Character. Column name indicating cohort or batch membership for each sample. Required if LODO = TRUE.

file_name

Character. File name used for saving performance plots in the "Results/" directory.

ncores

Integer. Number of CPU cores to use for parallelization. Defaults to parallel::detectCores() - 1.

return

Logical. Whether to return and save the generated plots. Default is FALSE.

fold_construction_fun

Function. Optional user-defined function to construct cross-validation folds. This enables full control over how data splits and feature transformations are created. The function must accept a bestune argument:

  • If bestune = NULL, the function explores a parameter grid across folds (executed in parallel via foreach).

  • If bestune is provided, optimized parameters are applied to the full dataset to rebuild features before final training.

The fold constructor should save individual folds as "Results/fold_*.rds" objects containing:

  • train_data — training data for that fold

  • test_data — testing data for that fold

  • obs_test — observed target or survival outcomes

  • params — parameter combination used (if applicable)
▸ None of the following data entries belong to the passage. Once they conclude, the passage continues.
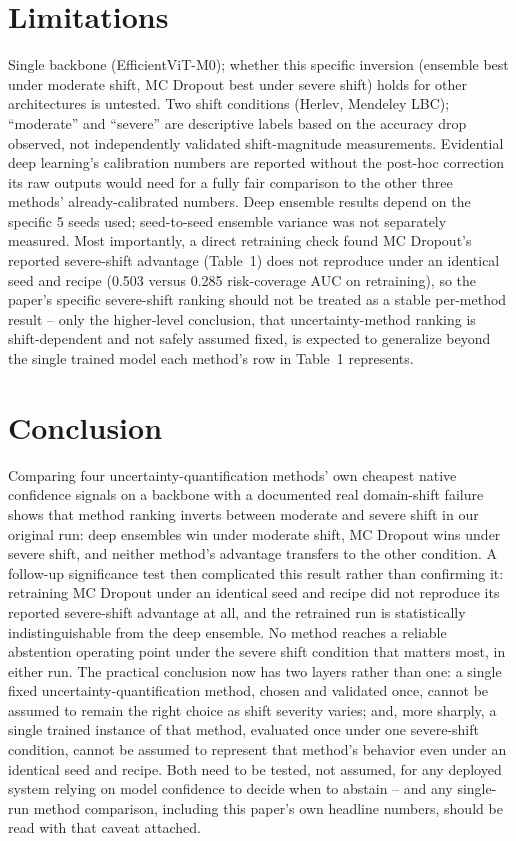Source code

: \documentclass[runningheads]{llncs}
\begin{document}
\section{Limitations}

Single backbone (EfficientViT-M0); whether this specific inversion
(ensemble best under moderate shift, MC Dropout best under severe shift)
holds for other architectures is untested. Two shift conditions (Herlev,
Mendeley LBC); ``moderate'' and ``severe'' are descriptive labels based on
the accuracy drop observed, not independently validated shift-magnitude
measurements. Evidential deep learning's calibration numbers are reported
without the post-hoc correction its raw outputs would need for a fully
fair comparison to the other three methods' already-calibrated numbers.
Deep ensemble results depend on the specific 5 seeds used; seed-to-seed
ensemble variance was not separately measured. Most importantly, a direct
retraining check found MC Dropout's reported severe-shift advantage
(Table~1) does not reproduce under an identical seed and recipe (0.503
versus 0.285 risk-coverage AUC on retraining), so the paper's specific
severe-shift ranking should not be treated as a stable per-method result
-- only the higher-level conclusion, that uncertainty-method ranking is
shift-dependent and not safely assumed fixed, is expected to generalize
beyond the single trained model each method's row in Table~1 represents.

\section{Conclusion}

Comparing four uncertainty-quantification methods' own cheapest native
confidence signals on a backbone with a documented real domain-shift
failure shows that method ranking inverts between moderate and severe
shift in our original run: deep ensembles win under moderate shift, MC
Dropout wins under severe shift, and neither method's advantage transfers
to the other condition. A follow-up significance test then complicated
this result rather than confirming it: retraining MC Dropout under an
identical seed and recipe did not reproduce its reported severe-shift
advantage at all, and the retrained run is statistically indistinguishable
from the deep ensemble. No method reaches a reliable abstention operating
point under the severe shift condition that matters most, in either run.
The practical conclusion now has two layers rather than one: a single
fixed uncertainty-quantification method, chosen and validated once, cannot
be assumed to remain the right choice as shift severity varies; and, more
sharply, a single trained instance of that method, evaluated once under
one severe-shift condition, cannot be assumed to represent that method's
behavior even under an identical seed and recipe. Both need to be tested,
not assumed, for any deployed system relying on model confidence to
decide when to abstain -- and any single-run method comparison, including
this paper's own headline numbers, should be read with that caveat
attached.
\end{document}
fold_construction_args_fixed

List. Arguments passed to fold_construction_fun that remain fixed during both cross-validation and final training (e.g., annotation files, normalization flags, etc.).

fold_construction_args_tunable

List. Arguments passed to fold_construction_fun that define hyperparameters to tune during cross-validation. Each element should contain one or more candidate values.

Value

A list containing:

  • Trained model(s) or meta-learner (if stack = TRUE)

  • Feature set used for model training

  • Cross-validation performance results and plots

  • Best hyperparameter configuration (if applicable)

Details

The function supports both classification and survival analysis pipelines by setting task_type = "classification" or task_type = "survival".

The function supports:

  • Automatic feature preprocessing (e.g., correlation filtering, low-variance removal).

  • Parallelized cross-validation across folds and repetitions.

  • Integration with custom model pipelines (e.g., CellTFusion, pathway-based deconvolution).

  • Unified handling of both survival and classification models.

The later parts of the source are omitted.